# Heron nesting site, in the tree tops.



## Testudo Man (Aug 3, 2005)

I stumbled on a Heron nesting site, just a couple of miles from my home this last Sunday...It was purely by accident, I just went for a trek along the river bank(having never been there before)...The 1st thing I noticed was the sheer noise they were making, it was pretty loud...There had to be approx. 12 of them in the tree tops, but the river bank was full of them too(both sides)...As usual, the distance was quite a way off, so the quality of pics do suffer, I started shooting the pics around 6.00pm, and finished at around 7.00pm...
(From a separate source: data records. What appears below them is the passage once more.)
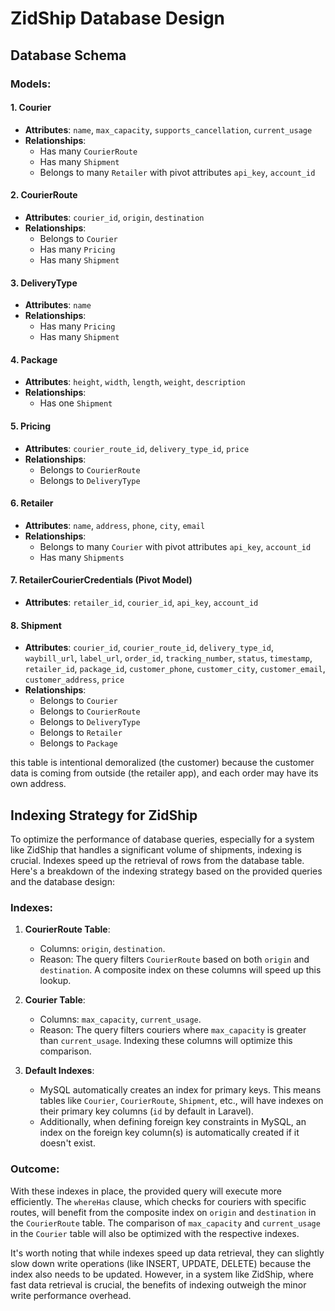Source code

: # ZidShip Database Design

## Database Schema

### Models:

#### 1. Courier

-   **Attributes**: `name`, `max_capacity`, `supports_cancellation`, `current_usage`
-   **Relationships**:
    -   Has many `CourierRoute`
    -   Has many `Shipment`
    -   Belongs to many `Retailer` with pivot attributes `api_key`, `account_id`

#### 2. CourierRoute

-   **Attributes**: `courier_id`, `origin`, `destination`
-   **Relationships**:
    -   Belongs to `Courier`
    -   Has many `Pricing`
    -   Has many `Shipment`

#### 3. DeliveryType

-   **Attributes**: `name`
-   **Relationships**:
    -   Has many `Pricing`
    -   Has many `Shipment`

#### 4. Package

-   **Attributes**: `height`, `width`, `length`, `weight`, `description`
-   **Relationships**:
    -   Has one `Shipment`

#### 5. Pricing

-   **Attributes**: `courier_route_id`, `delivery_type_id`, `price`
-   **Relationships**:
    -   Belongs to `CourierRoute`
    -   Belongs to `DeliveryType`

#### 6. Retailer

-   **Attributes**: `name`, `address`, `phone`, `city`, `email`
-   **Relationships**:
    -   Belongs to many `Courier` with pivot attributes `api_key`, `account_id`
    -   Has many `Shipments`

#### 7. RetailerCourierCredentials (Pivot Model)

-   **Attributes**: `retailer_id`, `courier_id`, `api_key`, `account_id`

#### 8. Shipment

-   **Attributes**: `courier_id`, `courier_route_id`, `delivery_type_id`, `waybill_url`, `label_url`, `order_id`, `tracking_number`, `status`, `timestamp`, `retailer_id`, `package_id`, `customer_phone`, `customer_city`, `customer_email`, `customer_address`, `price`
-   **Relationships**:
    -   Belongs to `Courier`
    -   Belongs to `CourierRoute`
    -   Belongs to `DeliveryType`
    -   Belongs to `Retailer`
    -   Belongs to `Package`

this table is intentional demoralized (the customer) because the customer data is coming from outside (the retailer app), and each order may have its own address.

## Indexing Strategy for ZidShip

To optimize the performance of database queries, especially for a system like ZidShip that handles a significant volume of shipments, indexing is crucial. Indexes speed up the retrieval of rows from the database table. Here's a breakdown of the indexing strategy based on the provided queries and the database design:

### Indexes:

1. **CourierRoute Table**:

    - Columns: `origin`, `destination`.
    - Reason: The query filters `CourierRoute` based on both `origin` and `destination`. A composite index on these columns will speed up this lookup.

2. **Courier Table**:

    - Columns: `max_capacity`, `current_usage`.
    - Reason: The query filters couriers where `max_capacity` is greater than `current_usage`. Indexing these columns will optimize this comparison.

3. **Default Indexes**:
    - MySQL automatically creates an index for primary keys. This means tables like `Courier`, `CourierRoute`, `Shipment`, etc., will have indexes on their primary key columns (`id` by default in Laravel).
    - Additionally, when defining foreign key constraints in MySQL, an index on the foreign key column(s) is automatically created if it doesn't exist.

### Outcome:

With these indexes in place, the provided query will execute more efficiently. The `whereHas` clause, which checks for couriers with specific routes, will benefit from the composite index on `origin` and `destination` in the `CourierRoute` table. The comparison of `max_capacity` and `current_usage` in the `Courier` table will also be optimized with the respective indexes.

It's worth noting that while indexes speed up data retrieval, they can slightly slow down write operations (like INSERT, UPDATE, DELETE) because the index also needs to be updated. However, in a system like ZidShip, where fast data retrieval is crucial, the benefits of indexing outweigh the minor write performance overhead.
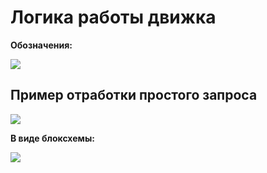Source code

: # Логика работы движка

**Обозначения:**

![](https://raw.github.com/zb3k/ff-docs/master/common/logic_legend.png)

## Пример отработки простого запроса

![](https://raw.github.com/zb3k/ff-docs/master/common/logic_scheme_1.png)

**В виде блоксхемы:**

![](https://raw.github.com/zb3k/ff-docs/master/common/logic_block_scheme.png)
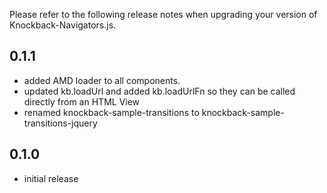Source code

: Please refer to the following release notes when upgrading your version of Knockback-Navigators.js.

## 0.1.1

* added AMD loader to all components.
* updated kb.loadUrl and added kb.loadUrlFn so they can be called directly from an HTML View
* renamed knockback-sample-transitions to knockback-sample-transitions-jquery

## 0.1.0

* initial release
I have to say, I also found a serious amount of very large Mosquito(well, they found me:bash and they tucked into my blood pretty darn well...I have approx. 40 bite lumps, and am suffering a bit:blush:...but the pics were worth it............I think:whistling2:.


----------



## fergie (Oct 27, 2007)

The pics were well worth it mate. Excellent find  I'm guessing you will be paying a few more visits over the coming weeks?


----------



## diamondlil (May 7, 2008)

Great photos, now if I can only just persuade you to tell me where in Kent that is....................


----------



## Testudo Man (Aug 3, 2005)

fergie said:


> The pics were well worth it mate. Excellent find  I'm guessing you will be paying a few more visits over the coming weeks?


 
Hey mate, thanks for posting on here:blush: I thought I smelt of gone off fish or something???!!!...

And yes, what a great find too, Ive never seen so many Herons in one place, Ive been searching about on the net, and it seems the local expert birders all know about this place, but I didnt see anyone else about at all, that might have been because they all knew about those darn monster swarm of mosquitos:blush:...I took a right pasting off those bloodsuckers...
It seems one of the locals even witnessed a large seal in the river, he did get some pics of this too...
I have some more pics of them flying in etc. so I will post them up soon enough...Its a shame I couldnt get any closer, the river is quite wide at this point, so the pics arnt the best quality.


----------



## Testudo Man (Aug 3, 2005)

diamondlil said:


> Great photos, now if I can only just persuade you to tell me where in Kent that is....................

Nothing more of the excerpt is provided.